There are two major types of bank guarantee used in businesses, which are as follows:
oFinancial Guarantee – These guarantees are generally issued in lieu of security deposits. Some contracts may require a financial commitment from the buyer such as a security deposit. In such cases, instead of depositing the money, the buyer can provide the seller with a financial bank guarantee using which the seller can be compensated in case of any loss.
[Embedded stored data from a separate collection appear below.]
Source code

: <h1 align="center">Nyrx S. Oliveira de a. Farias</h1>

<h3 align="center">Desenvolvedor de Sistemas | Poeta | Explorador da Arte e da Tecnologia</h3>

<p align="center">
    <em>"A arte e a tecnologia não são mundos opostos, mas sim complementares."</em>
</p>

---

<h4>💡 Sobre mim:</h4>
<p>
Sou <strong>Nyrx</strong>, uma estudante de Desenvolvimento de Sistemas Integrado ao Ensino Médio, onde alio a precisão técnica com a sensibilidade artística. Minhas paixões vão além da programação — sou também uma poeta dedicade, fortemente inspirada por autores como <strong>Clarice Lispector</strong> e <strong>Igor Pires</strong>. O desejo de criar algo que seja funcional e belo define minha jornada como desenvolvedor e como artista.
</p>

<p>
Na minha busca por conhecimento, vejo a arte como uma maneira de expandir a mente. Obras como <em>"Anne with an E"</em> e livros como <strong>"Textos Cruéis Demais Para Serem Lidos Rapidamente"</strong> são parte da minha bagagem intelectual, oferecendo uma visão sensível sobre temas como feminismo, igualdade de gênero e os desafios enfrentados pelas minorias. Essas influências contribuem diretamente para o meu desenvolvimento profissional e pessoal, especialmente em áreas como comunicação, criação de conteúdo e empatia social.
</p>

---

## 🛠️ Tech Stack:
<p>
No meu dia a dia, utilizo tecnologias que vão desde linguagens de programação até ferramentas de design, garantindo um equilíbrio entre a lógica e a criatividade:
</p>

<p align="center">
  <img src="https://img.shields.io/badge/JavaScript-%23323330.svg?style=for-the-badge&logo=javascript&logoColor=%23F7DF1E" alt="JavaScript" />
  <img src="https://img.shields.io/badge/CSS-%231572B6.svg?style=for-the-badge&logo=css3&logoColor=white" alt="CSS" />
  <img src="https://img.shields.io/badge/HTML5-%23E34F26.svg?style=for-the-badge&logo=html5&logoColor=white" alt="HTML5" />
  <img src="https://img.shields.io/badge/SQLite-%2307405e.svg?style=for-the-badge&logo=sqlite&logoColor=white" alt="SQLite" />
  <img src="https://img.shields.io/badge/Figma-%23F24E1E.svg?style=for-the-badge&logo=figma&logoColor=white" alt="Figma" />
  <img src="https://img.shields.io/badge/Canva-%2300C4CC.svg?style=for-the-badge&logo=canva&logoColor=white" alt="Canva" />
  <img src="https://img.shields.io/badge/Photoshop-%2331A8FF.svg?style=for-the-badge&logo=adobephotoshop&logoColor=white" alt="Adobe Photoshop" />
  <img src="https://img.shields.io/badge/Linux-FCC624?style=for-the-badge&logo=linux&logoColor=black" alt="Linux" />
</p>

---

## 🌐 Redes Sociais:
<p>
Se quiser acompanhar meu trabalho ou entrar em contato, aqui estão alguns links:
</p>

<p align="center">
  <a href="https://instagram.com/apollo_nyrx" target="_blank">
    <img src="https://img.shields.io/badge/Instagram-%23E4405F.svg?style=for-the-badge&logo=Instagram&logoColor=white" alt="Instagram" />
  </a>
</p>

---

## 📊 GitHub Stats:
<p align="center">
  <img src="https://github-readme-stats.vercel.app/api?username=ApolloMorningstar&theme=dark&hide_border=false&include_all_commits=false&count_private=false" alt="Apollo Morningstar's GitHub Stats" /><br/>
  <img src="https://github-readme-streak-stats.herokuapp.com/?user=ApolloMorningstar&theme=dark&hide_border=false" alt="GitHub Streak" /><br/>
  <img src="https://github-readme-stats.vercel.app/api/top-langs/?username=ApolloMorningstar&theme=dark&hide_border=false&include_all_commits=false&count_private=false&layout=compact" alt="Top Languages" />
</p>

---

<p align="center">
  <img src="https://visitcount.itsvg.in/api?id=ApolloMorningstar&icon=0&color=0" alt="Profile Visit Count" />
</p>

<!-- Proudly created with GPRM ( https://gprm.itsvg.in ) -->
oPerformance Guarantee – These guarantees are issued for the performance of a contract or an obligation. In case, there is a default in the performance, non-performance or short performance of a contract, the beneficiary’s loss will be made good by the bank.
Working Capital
A working capital loan is a loan that is taken to finance a companys everyday operations. These loans are not used to buy long-term assets or investments and are, instead, used to provide the working capital that covers a companys short-term operational needs. Those needs can include costs such as payroll, rent and debt payments. In this way, working capital loans are simply corporate debt borrowings that are used by a company to finance its daily operations.
Private Equity
Private equity firms raise funds from institutions and wealthy individuals and then invest that money in buying and selling businesses. After raising a specified amount, a fund will close to new investors; each fund is liquidated, selling all its businesses, within a pre-set time frame, usually no more than ten years.
Asset Re Construction
Asset Reconstruction is the acquisition of any right or interest of any bank or financial institution in loans, advances granted, debentures, bonds, guarantees or any other credit facility extended by banks for the purpose of its realisation. Such loans, advances, bonds, guarantees and other credit facilities are together known by a term – ‘financial assistance’.
An asset reconstruction company is a special type of financial institution that buys the debtors of the bank at a mutually agreed value and attempts to recover the debts or associated securities by itself. The asset reconstruction companies or ARCs are registered under the RBI and regulated under the Securitisation and Reconstruction of Financial Assets and Enforcement of Securities Interest Act, 2002 (SARFAESI Act, 2002). The ARCs take over a portion of the debts of the bank that qualify to be recognised as Non-Performing Assets.
Thus, ARCs are engaged in the business of asset reconstruction or securitisation or both. All the rights that were held by the lender (the bank) in respect of the debt would be transferred to the ARC. The required funds to purchase such debts can be raised from Qualified Buyers.